The August meeting is the first step in a timeline aimed at reaching a new worldwide agreement to combat climate change in Copenhagen in December, said Michael Zammit Cutajar, chairman of a working group of the U.N. Framework Convention on Climate change.
Not previously planned or publicized, the Bonn meeting precedes already scheduled gatherings in Bangkok and Barcelona, in addition to forums in Pittsburgh, Pennsylvania, and New York City to discussing the problem of climate change.
"The juicy details will really start to come forward in the last quarter of this year," Zammit Cutajar told reporters.
The meetings in Bonn, set for August 10-14, are supposed to be informal, thematic talks aimed at guiding negotiators through the ideas contained in an unwieldy 200-page paper, he said.
"The document itself is horribly complicated ... It's indigestible, it's not meant to be read from top to bottom. And what we're doing now ... is (working on) a guide to the use of this document ... identifying issues for discussions, some way of getting discussion going in a thematic way," he said.
LONG-TERM U.S. VISION
Zammit Cutajar and his committee crafted a 50-page paper that was considered at a climate meeting in June in Bonn. That document ballooned to 200 pages with contributions from various delegations.
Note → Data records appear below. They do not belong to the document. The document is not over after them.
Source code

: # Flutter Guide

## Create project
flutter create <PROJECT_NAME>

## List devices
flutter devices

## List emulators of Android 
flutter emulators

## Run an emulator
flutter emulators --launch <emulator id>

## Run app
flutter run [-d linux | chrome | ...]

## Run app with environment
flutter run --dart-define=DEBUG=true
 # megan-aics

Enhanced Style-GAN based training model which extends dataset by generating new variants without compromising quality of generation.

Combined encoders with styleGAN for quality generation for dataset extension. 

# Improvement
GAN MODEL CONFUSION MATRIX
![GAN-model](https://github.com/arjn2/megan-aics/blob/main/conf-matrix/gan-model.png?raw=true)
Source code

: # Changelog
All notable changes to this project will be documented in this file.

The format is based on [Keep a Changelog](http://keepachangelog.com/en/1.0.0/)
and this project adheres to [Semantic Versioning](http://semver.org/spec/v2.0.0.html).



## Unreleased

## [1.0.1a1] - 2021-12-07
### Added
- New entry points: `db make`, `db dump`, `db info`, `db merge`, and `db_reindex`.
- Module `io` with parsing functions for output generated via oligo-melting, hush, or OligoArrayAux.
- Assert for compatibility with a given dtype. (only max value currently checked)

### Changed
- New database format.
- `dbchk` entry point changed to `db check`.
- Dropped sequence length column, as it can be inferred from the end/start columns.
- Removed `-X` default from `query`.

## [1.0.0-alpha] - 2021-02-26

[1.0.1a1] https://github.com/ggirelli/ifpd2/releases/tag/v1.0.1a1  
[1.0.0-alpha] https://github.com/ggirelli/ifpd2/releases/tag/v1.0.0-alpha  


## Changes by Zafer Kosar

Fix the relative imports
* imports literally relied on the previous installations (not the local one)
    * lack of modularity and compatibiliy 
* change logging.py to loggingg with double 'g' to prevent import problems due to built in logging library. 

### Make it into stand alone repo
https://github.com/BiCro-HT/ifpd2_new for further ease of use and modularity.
This draft text is aimed at agreeing on a treaty in December that would succeed the carbon-capping Kyoto Protocol, which runs out in 2012. The United States, alone among major industrialized nations, never ratified the Kyoto pact.
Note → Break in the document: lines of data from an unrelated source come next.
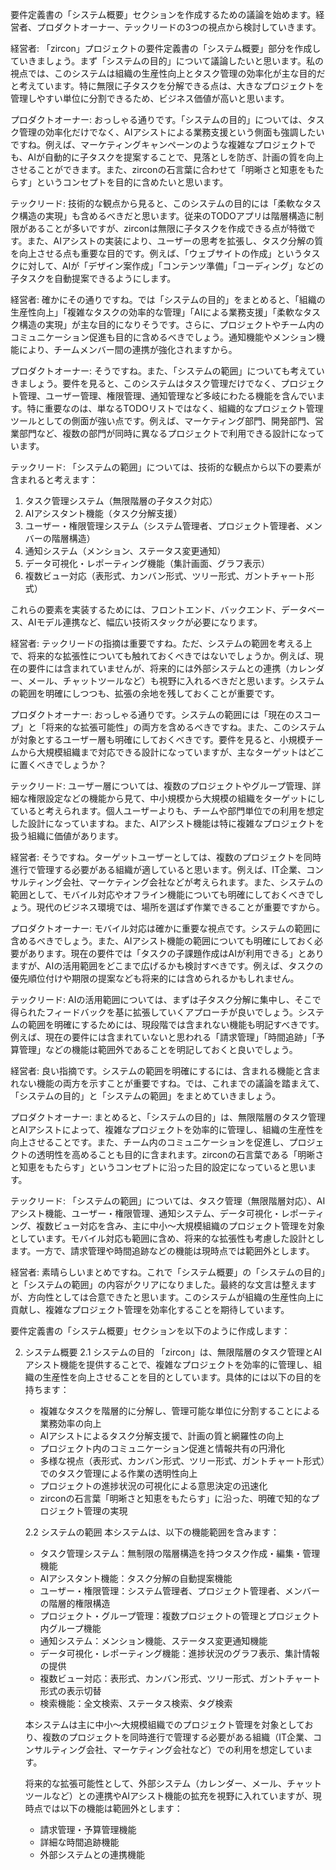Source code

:要件定義書の「システム概要」セクションを作成するための議論を始めます。経営者、プロダクトオーナー、テックリードの3つの視点から検討していきます。

<interaction>
経営者: 「zircon」プロジェクトの要件定義書の「システム概要」部分を作成していきましょう。まず「システムの目的」について議論したいと思います。私の視点では、このシステムは組織の生産性向上とタスク管理の効率化が主な目的だと考えています。特に無限に子タスクを分解できる点は、大きなプロジェクトを管理しやすい単位に分割できるため、ビジネス価値が高いと思います。

プロダクトオーナー: おっしゃる通りです。「システムの目的」については、タスク管理の効率化だけでなく、AIアシストによる業務支援という側面も強調したいですね。例えば、マーケティングキャンペーンのような複雑なプロジェクトでも、AIが自動的に子タスクを提案することで、見落としを防ぎ、計画の質を向上させることができます。また、zirconの石言葉に合わせて「明晰さと知恵をもたらす」というコンセプトを目的に含めたいと思います。

テックリード: 技術的な観点から見ると、このシステムの目的には「柔軟なタスク構造の実現」も含めるべきだと思います。従来のTODOアプリは階層構造に制限があることが多いですが、zirconは無限に子タスクを作成できる点が特徴です。また、AIアシストの実装により、ユーザーの思考を拡張し、タスク分解の質を向上させる点も重要な目的です。例えば、「ウェブサイトの作成」というタスクに対して、AIが「デザイン案作成」「コンテンツ準備」「コーディング」などの子タスクを自動提案できるようにします。

経営者: 確かにその通りですね。では「システムの目的」をまとめると、「組織の生産性向上」「複雑なタスクの効率的な管理」「AIによる業務支援」「柔軟なタスク構造の実現」が主な目的になりそうです。さらに、プロジェクトやチーム内のコミュニケーション促進も目的に含めるべきでしょう。通知機能やメンション機能により、チームメンバー間の連携が強化されますから。

プロダクトオーナー: そうですね。また、「システムの範囲」についても考えていきましょう。要件を見ると、このシステムはタスク管理だけでなく、プロジェクト管理、ユーザー管理、権限管理、通知管理など多岐にわたる機能を含んでいます。特に重要なのは、単なるTODOリストではなく、組織的なプロジェクト管理ツールとしての側面が強い点です。例えば、マーケティング部門、開発部門、営業部門など、複数の部門が同時に異なるプロジェクトで利用できる設計になっています。

テックリード: 「システムの範囲」については、技術的な観点から以下の要素が含まれると考えます：
1. タスク管理システム（無限階層の子タスク対応）
2. AIアシスタント機能（タスク分解支援）
3. ユーザー・権限管理システム（システム管理者、プロジェクト管理者、メンバーの階層構造）
4. 通知システム（メンション、ステータス変更通知）
5. データ可視化・レポーティング機能（集計画面、グラフ表示）
6. 複数ビュー対応（表形式、カンバン形式、ツリー形式、ガントチャート形式）

これらの要素を実装するためには、フロントエンド、バックエンド、データベース、AIモデル連携など、幅広い技術スタックが必要になります。

経営者: テックリードの指摘は重要ですね。ただ、システムの範囲を考える上で、将来的な拡張性についても触れておくべきではないでしょうか。例えば、現在の要件には含まれていませんが、将来的には外部システムとの連携（カレンダー、メール、チャットツールなど）も視野に入れるべきだと思います。システムの範囲を明確にしつつも、拡張の余地を残しておくことが重要です。

プロダクトオーナー: おっしゃる通りです。システムの範囲には「現在のスコープ」と「将来的な拡張可能性」の両方を含めるべきですね。また、このシステムが対象とするユーザー層も明確にしておくべきです。要件を見ると、小規模チームから大規模組織まで対応できる設計になっていますが、主なターゲットはどこに置くべきでしょうか？

テックリード: ユーザー層については、複数のプロジェクトやグループ管理、詳細な権限設定などの機能から見て、中小規模から大規模の組織をターゲットにしていると考えられます。個人ユーザーよりも、チームや部門単位での利用を想定した設計になっていますね。また、AIアシスト機能は特に複雑なプロジェクトを扱う組織に価値があります。

経営者: そうですね。ターゲットユーザーとしては、複数のプロジェクトを同時進行で管理する必要がある組織が適していると思います。例えば、IT企業、コンサルティング会社、マーケティング会社などが考えられます。また、システムの範囲として、モバイル対応やオフライン機能についても明確にしておくべきでしょう。現代のビジネス環境では、場所を選ばず作業できることが重要ですから。

プロダクトオーナー: モバイル対応は確かに重要な視点です。システムの範囲に含めるべきでしょう。また、AIアシスト機能の範囲についても明確にしておく必要があります。現在の要件では「タスクの子課題作成はAIが利用できる」とありますが、AIの活用範囲をどこまで広げるかも検討すべきです。例えば、タスクの優先順位付けや期限の提案なども将来的には含められるかもしれません。

テックリード: AIの活用範囲については、まずは子タスク分解に集中し、そこで得られたフィードバックを基に拡張していくアプローチが良いでしょう。システムの範囲を明確にするためには、現段階では含まれない機能も明記すべきです。例えば、現在の要件には含まれていないと思われる「請求管理」「時間追跡」「予算管理」などの機能は範囲外であることを明記しておくと良いでしょう。

経営者: 良い指摘です。システムの範囲を明確にするには、含まれる機能と含まれない機能の両方を示すことが重要ですね。では、これまでの議論を踏まえて、「システムの目的」と「システムの範囲」をまとめていきましょう。

プロダクトオーナー: まとめると、「システムの目的」は、無限階層のタスク管理とAIアシストによって、複雑なプロジェクトを効率的に管理し、組織の生産性を向上させることです。また、チーム内のコミュニケーションを促進し、プロジェクトの透明性を高めることも目的に含まれます。zirconの石言葉である「明晰さと知恵をもたらす」というコンセプトに沿った目的設定になっていると思います。

テックリード: 「システムの範囲」については、タスク管理（無限階層対応）、AIアシスト機能、ユーザー・権限管理、通知システム、データ可視化・レポーティング、複数ビュー対応を含み、主に中小〜大規模組織のプロジェクト管理を対象としています。モバイル対応も範囲に含め、将来的な拡張性も考慮した設計とします。一方で、請求管理や時間追跡などの機能は現時点では範囲外とします。

経営者: 素晴らしいまとめですね。これで「システム概要」の「システムの目的」と「システムの範囲」の内容がクリアになりました。最終的な文言は整えますが、方向性としては合意できたと思います。このシステムが組織の生産性向上に貢献し、複雑なプロジェクト管理を効率化することを期待しています。
</interaction>

<conclusion>
要件定義書の「システム概要」セクションを以下のように作成します：

2. システム概要
   2.1 システムの目的
   「zircon」は、無限階層のタスク管理とAIアシスト機能を提供することで、複雑なプロジェクトを効率的に管理し、組織の生産性を向上させることを目的としています。具体的には以下の目的を持ちます：
   - 複雑なタスクを階層的に分解し、管理可能な単位に分割することによる業務効率の向上
   - AIアシストによるタスク分解支援で、計画の質と網羅性の向上
   - プロジェクト内のコミュニケーション促進と情報共有の円滑化
   - 多様な視点（表形式、カンバン形式、ツリー形式、ガントチャート形式）でのタスク管理による作業の透明性向上
   - プロジェクトの進捗状況の可視化による意思決定の迅速化
   - zirconの石言葉「明晰さと知恵をもたらす」に沿った、明確で知的なプロジェクト管理の実現

   2.2 システムの範囲
   本システムは、以下の機能範囲を含みます：
   - タスク管理システム：無制限の階層構造を持つタスク作成・編集・管理機能
   - AIアシスタント機能：タスク分解の自動提案機能
   - ユーザー・権限管理：システム管理者、プロジェクト管理者、メンバーの階層的権限構造
   - プロジェクト・グループ管理：複数プロジェクトの管理とプロジェクト内グループ機能
   - 通知システム：メンション機能、ステータス変更通知機能
   - データ可視化・レポーティング機能：進捗状況のグラフ表示、集計情報の提供
   - 複数ビュー対応：表形式、カンバン形式、ツリー形式、ガントチャート形式の表示切替
   - 検索機能：全文検索、ステータス検索、タグ検索

   本システムは主に中小〜大規模組織でのプロジェクト管理を対象としており、複数のプロジェクトを同時進行で管理する必要がある組織（IT企業、コンサルティング会社、マーケティング会社など）での利用を想定しています。

   将来的な拡張可能性として、外部システム（カレンダー、メール、チャットツールなど）との連携やAIアシスト機能の拡充を視野に入れていますが、現時点では以下の機能は範囲外とします：
   - 請求管理・予算管理機能
   - 詳細な時間追跡機能
   - 外部システムとの連携機能
</conclusion>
Those earlier talks ended with some progress toward a new world treaty to curb climate-warming greenhouse gas emissions, but with proposed cuts by industrialized nations that disappointed developing countries.
These global negotiations are taking place as the United States considers a carbon-capping law that was narrowly approved by the House (of Representatives) and is expected to be debated in the Senate starting in September.
This legislation aims to cut carbon dioxide emissions from 2005 levels by 17 percent by 2020 and 83 percent by 2050.
U.S. participation is considered essential to any global climate agreement, and Zammit Cutajar was encouraged by the U.S. long-term ambition to reduce carbon emissions.
The United States has "already started to bring ... the sense that it's serious, that it's going places and that it has a vision up to 2050, that's very important," Zammit Cutajar said. "It would be great if there were a Senate outcome that was strong (before Copenhagen) ... a signal from both chambers that they're on the same track."